• What to do:
Scan the following material for the string "Useful" and copy each line in which it appears.

• Records:

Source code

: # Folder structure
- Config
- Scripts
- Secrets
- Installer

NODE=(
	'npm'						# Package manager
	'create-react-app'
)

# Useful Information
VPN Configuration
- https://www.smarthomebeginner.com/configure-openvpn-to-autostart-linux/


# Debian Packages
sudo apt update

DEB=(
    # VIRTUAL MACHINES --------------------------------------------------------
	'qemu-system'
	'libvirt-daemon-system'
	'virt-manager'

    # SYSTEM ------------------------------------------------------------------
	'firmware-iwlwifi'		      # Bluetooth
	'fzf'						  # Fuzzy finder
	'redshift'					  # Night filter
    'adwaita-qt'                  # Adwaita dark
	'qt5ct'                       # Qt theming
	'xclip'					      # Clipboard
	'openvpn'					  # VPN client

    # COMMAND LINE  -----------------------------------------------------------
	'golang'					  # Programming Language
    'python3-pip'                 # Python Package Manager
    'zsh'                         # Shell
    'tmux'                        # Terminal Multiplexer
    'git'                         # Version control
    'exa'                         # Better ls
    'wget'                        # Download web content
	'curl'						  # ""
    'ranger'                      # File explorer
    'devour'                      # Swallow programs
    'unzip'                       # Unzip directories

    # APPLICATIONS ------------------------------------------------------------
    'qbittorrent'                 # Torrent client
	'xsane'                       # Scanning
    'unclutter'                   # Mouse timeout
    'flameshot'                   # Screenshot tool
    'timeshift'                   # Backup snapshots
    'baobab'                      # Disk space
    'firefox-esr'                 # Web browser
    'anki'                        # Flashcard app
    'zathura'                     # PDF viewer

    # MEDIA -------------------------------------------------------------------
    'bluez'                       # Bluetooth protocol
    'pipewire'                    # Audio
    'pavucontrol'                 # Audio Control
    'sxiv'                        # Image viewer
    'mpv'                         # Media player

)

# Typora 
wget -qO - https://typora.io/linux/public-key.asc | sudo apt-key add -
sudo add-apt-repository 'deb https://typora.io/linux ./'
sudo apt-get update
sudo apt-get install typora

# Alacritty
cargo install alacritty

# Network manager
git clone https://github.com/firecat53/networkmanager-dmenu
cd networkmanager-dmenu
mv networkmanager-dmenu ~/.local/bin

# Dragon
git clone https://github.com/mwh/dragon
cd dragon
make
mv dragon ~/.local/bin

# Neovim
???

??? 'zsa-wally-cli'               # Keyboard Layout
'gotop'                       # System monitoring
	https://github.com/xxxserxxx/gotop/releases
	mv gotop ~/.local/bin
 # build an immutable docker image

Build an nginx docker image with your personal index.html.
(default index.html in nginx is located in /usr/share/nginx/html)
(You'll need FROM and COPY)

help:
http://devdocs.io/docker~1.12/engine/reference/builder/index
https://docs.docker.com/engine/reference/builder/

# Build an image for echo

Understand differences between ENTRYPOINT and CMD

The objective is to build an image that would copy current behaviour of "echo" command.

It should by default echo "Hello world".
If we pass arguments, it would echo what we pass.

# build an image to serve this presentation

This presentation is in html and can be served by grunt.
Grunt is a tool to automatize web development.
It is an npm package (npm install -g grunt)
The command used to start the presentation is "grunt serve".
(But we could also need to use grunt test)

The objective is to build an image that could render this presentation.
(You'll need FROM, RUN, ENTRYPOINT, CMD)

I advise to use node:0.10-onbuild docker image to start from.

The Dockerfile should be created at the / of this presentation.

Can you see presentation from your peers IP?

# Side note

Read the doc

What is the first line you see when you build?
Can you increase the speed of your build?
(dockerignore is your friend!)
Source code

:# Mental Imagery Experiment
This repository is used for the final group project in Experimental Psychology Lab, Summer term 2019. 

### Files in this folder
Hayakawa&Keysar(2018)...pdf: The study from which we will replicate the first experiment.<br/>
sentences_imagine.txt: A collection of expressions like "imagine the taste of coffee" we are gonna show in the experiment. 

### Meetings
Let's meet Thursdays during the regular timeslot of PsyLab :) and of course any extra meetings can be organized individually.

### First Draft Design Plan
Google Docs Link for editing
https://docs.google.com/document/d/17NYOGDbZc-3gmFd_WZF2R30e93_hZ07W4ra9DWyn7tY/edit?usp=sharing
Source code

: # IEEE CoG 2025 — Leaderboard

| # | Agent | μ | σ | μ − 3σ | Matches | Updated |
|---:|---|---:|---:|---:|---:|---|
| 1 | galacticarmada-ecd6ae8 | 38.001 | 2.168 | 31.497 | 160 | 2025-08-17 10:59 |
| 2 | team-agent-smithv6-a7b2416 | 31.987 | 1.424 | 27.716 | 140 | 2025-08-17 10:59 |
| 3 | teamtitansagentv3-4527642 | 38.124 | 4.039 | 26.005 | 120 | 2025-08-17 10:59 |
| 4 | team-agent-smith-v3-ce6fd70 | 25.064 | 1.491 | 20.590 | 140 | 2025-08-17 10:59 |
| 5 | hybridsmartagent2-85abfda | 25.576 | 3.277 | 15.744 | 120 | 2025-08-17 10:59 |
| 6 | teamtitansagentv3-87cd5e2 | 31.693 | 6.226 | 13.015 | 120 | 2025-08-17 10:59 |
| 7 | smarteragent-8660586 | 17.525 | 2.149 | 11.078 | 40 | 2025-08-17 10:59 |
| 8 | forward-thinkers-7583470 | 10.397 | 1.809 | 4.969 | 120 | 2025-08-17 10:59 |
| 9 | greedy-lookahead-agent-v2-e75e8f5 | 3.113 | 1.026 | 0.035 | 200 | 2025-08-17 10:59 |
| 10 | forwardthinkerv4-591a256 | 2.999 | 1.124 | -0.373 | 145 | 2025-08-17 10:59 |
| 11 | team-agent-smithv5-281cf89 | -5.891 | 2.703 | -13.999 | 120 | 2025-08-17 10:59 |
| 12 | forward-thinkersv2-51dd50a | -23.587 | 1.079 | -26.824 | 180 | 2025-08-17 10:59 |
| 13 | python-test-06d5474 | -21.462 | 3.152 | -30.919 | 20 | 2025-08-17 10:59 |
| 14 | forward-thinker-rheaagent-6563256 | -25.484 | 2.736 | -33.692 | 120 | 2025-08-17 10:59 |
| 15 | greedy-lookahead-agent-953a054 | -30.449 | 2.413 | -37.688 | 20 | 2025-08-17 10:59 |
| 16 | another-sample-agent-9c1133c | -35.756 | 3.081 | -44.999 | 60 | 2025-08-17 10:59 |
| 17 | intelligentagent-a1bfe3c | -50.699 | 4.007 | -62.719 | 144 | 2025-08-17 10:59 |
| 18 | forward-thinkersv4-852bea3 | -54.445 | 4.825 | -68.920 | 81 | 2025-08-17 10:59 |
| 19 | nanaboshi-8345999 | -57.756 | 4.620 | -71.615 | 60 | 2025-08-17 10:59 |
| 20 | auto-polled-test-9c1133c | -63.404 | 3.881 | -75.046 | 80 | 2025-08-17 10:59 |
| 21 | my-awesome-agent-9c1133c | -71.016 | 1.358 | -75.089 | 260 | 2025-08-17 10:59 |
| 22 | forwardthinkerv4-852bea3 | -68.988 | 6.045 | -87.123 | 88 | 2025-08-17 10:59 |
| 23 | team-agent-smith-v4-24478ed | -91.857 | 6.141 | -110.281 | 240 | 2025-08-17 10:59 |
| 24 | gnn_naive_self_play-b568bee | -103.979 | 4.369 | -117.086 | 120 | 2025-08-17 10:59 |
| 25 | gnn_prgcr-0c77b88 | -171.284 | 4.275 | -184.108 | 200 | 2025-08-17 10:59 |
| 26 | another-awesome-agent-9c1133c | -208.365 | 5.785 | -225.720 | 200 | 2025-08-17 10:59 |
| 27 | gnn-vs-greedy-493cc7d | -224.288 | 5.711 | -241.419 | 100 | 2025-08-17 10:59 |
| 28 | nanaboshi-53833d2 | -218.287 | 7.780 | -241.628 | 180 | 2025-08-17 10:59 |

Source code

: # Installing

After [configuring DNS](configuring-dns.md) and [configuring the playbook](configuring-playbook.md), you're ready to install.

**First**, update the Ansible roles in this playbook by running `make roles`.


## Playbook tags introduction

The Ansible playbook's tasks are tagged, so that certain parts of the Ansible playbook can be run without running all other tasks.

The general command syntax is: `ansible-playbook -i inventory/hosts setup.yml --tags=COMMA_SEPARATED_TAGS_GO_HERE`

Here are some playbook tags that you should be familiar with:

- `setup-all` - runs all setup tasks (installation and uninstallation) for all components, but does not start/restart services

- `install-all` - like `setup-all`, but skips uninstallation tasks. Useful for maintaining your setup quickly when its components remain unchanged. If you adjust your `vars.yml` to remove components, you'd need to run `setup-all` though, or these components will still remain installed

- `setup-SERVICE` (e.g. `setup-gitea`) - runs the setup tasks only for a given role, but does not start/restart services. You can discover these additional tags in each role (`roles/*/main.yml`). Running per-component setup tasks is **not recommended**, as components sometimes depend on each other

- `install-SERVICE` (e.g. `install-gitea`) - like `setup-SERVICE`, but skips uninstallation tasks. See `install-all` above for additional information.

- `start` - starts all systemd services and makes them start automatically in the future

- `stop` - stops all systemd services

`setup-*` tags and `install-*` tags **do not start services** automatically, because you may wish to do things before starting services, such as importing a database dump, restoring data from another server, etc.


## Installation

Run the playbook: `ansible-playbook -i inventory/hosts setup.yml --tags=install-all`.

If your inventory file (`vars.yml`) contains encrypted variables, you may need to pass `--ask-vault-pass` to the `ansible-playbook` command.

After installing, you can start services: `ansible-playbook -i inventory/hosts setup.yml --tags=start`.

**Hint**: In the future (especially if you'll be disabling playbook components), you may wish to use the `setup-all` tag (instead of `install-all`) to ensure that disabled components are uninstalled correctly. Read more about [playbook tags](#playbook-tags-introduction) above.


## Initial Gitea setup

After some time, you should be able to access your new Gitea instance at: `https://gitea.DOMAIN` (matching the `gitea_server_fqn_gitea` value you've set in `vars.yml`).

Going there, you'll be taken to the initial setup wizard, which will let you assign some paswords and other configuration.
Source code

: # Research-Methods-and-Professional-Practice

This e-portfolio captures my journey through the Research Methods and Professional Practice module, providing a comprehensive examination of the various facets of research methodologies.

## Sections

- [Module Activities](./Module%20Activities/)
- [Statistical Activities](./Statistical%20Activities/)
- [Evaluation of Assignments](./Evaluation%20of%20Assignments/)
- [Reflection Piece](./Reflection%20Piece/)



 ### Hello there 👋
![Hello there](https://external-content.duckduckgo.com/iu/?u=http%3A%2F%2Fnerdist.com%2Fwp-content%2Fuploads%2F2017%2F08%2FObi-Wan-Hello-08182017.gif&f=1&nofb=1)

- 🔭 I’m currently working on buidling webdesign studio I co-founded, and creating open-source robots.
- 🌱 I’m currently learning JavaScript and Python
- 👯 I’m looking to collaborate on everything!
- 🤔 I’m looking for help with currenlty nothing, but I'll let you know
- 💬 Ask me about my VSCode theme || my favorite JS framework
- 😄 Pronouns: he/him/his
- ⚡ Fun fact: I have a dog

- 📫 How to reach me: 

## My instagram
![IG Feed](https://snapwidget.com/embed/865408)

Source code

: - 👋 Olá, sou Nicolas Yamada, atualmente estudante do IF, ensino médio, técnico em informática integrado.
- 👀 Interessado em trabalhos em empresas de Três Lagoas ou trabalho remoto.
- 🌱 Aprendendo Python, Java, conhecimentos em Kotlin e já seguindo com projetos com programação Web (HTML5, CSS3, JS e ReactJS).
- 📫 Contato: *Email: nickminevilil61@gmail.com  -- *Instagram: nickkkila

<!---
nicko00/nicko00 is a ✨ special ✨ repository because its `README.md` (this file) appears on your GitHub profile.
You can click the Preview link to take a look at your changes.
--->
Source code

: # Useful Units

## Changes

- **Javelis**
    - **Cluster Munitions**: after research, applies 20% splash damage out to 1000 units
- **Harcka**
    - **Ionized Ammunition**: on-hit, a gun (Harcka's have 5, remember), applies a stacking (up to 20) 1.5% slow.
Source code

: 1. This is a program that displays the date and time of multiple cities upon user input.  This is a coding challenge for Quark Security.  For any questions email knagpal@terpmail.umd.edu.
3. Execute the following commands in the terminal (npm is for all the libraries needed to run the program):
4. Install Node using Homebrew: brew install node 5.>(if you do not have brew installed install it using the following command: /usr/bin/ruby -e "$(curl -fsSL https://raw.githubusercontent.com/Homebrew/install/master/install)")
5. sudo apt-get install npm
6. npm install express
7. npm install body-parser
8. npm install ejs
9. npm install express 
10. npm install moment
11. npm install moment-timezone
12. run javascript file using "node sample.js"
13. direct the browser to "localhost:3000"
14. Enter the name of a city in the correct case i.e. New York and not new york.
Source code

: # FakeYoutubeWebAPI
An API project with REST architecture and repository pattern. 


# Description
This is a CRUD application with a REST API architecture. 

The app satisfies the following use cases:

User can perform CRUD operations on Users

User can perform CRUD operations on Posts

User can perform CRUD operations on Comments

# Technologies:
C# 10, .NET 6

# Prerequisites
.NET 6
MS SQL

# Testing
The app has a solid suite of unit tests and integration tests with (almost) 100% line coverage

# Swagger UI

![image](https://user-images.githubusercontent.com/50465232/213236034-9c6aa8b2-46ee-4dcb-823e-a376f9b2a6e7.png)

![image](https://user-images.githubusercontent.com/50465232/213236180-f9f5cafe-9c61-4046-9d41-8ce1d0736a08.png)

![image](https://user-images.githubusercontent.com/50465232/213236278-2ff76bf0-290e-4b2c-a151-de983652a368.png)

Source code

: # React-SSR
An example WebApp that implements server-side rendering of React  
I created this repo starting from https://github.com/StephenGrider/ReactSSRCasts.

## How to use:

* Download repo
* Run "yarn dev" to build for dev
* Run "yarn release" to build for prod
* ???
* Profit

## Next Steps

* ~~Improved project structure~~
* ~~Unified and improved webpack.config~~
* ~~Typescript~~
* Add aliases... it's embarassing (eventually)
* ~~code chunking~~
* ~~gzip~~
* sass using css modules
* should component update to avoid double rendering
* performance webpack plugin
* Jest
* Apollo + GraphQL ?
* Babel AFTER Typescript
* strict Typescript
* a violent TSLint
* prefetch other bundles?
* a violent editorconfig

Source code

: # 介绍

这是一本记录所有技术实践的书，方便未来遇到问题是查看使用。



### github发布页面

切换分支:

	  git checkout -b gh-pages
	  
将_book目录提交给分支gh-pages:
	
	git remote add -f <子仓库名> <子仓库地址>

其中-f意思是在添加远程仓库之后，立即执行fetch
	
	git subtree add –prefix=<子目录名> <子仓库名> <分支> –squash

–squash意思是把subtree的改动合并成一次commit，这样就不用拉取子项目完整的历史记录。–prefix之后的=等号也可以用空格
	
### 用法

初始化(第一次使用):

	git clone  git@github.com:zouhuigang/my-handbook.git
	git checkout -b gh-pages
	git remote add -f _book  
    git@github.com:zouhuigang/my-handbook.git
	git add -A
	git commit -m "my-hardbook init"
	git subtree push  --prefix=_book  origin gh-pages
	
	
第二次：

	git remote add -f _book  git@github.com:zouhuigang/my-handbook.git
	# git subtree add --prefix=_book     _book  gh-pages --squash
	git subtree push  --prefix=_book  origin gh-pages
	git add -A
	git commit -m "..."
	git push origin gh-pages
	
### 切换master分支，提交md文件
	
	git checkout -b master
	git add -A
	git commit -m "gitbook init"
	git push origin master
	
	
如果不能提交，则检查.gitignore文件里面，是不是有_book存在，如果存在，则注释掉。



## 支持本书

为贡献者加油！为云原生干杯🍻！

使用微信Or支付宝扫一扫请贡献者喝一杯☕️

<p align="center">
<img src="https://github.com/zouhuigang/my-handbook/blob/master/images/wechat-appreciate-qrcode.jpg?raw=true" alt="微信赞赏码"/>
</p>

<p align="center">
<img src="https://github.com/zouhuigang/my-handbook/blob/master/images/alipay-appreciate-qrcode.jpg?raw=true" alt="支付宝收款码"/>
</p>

• Solution to the exercise:
# Useful Information
- `install-all` - like `setup-all`, but skips uninstallation tasks. Useful for maintaining your setup quickly when its components remain unchanged. If you adjust your `vars.yml` to remove components, you'd need to run `setup-all` though, or these components will still remain installed
: # Useful Units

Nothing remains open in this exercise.